If we touch upon the issue of privilege escalation, then it should be noted that the shell code has direct access to physical memory and can modify both the Cisco IOS code itself and various control structures, including elevation of privileges.

In other words, from the point of view of a security specialist who works at an enterprise and who is interested in information about the security of its network equipment, it’s worth exploring not only the press releases of the researchers, but also information about the elimination of the hole and about the restrictions on its use, which the manufacturer gives .

It's like that. However, we did not talk about vulnerabilities. Everyone understands that there are and will be vulnerabilities, and we were not very interested in making a report about a number of common vulnerabilities at the international ZeroNights conference. We talked about what you can do after the exploitation of a vulnerability in Cisco equipment.

If you go to it, you can see constantly updated information about various vulnerabilities in different products of different versions.

The key word “constantly”;)

Moreover, when Cisco PSIRT specialists, on their own initiative, contacted Digital Security about a recent report by ZeroNights about an allegedly discovered vulnerability in Cisco equipment, Digital Security representatives could not answer and provide details of their research.

Yes, we contacted after the news and got the answer that no vulnerabilities in the Cisco equipment were considered and the slides will be available for everyone soon.

Here is a study presentation (video will be available later):

About Cisco device infection

We did not raise this topic at all in our study - this is a separate topic. The only thing I would like to note: when talking about vulnerabilities, the manufacturer concentrates on a huge amount of equipment, OS and architectures, but when it comes to protecting against modifying the firmware image, it instantly forgets about it, mentioning Trust Anchor technology, Secure Boot, which is far from everywhere.

How to determine if you have a Trust Anchor, Secure Boot is a separate quest. Some official documents from Cisco say one thing, and other sources ( Cisco Feature Navigator service ) declare another. Who to believe?

Our experience with Cisco equipment, which is now used in companies (and not on shelves in stores), over the past few years shows that in most cases a checksum is used to verify the legitimacy of the image. Naturally, it is very easy to fake (recalculate) the checksum of the modified image. On a number of devices where the image has a digital signature, digital certificates are in the same place, and it is easy for an attacker to add his certificate there.

Also attentive / sophisticated reader may think about TPM (Trusted Platform Module). But Cisco does not transport it to a number of countries because of cryptography, including Russia. And we honestly tried to find out what kind of equipment supports TPM. It turned out that his number is negligible.
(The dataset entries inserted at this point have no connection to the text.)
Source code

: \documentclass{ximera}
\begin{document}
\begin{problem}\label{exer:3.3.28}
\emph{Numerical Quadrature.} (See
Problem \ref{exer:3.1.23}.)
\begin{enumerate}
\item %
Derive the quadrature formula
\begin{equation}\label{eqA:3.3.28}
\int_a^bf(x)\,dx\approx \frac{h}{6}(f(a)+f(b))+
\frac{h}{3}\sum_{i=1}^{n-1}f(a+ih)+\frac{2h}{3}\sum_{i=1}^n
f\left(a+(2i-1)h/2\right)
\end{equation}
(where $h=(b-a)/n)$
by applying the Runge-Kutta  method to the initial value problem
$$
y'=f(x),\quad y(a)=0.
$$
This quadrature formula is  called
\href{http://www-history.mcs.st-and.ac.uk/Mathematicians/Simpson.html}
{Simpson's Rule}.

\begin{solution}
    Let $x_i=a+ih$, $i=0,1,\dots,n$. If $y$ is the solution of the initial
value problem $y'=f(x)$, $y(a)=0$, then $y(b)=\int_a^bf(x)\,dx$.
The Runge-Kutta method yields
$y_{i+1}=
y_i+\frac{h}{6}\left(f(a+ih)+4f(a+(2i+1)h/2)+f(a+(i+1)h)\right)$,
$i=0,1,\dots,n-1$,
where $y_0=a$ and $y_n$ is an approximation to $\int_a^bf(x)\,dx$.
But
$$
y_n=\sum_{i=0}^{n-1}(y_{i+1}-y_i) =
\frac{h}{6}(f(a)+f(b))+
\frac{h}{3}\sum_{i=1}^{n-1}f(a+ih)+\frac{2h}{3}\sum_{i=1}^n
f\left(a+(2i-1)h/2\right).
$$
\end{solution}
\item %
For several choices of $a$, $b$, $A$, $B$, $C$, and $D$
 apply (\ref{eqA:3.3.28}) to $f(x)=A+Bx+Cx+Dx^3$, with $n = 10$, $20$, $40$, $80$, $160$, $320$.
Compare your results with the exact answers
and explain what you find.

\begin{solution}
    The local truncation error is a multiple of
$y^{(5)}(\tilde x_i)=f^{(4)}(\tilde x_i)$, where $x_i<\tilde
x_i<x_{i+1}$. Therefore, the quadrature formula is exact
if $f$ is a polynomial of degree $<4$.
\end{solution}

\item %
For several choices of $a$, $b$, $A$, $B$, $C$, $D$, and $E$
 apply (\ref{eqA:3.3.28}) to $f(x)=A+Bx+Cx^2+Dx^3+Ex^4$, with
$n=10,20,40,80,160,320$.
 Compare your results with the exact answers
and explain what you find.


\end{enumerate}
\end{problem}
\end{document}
Of course, Cisco equipment is evolving, new security mechanisms are being introduced. But the updates concern only the latest models, and the situation with the bulk of "iron", which is actively used in companies, remains the same. It turns out, as with the Android OS: in the latest version, everything is fine, well, let the rest be updated. The problem is that updating the entire fleet of network equipment is not so easy (and not cheap). This is not an OS on the phone. And we clearly see such a problem with our customers.

Conclusion

Of course, we, as researchers, can only be pleased by the fact that our work provokes an active response from Cisco and the publication of security articles. However, I would like to hope that the vendor’s experts will not limit themselves to emotional feedback, but will direct their energy towards improving the safety of their own products.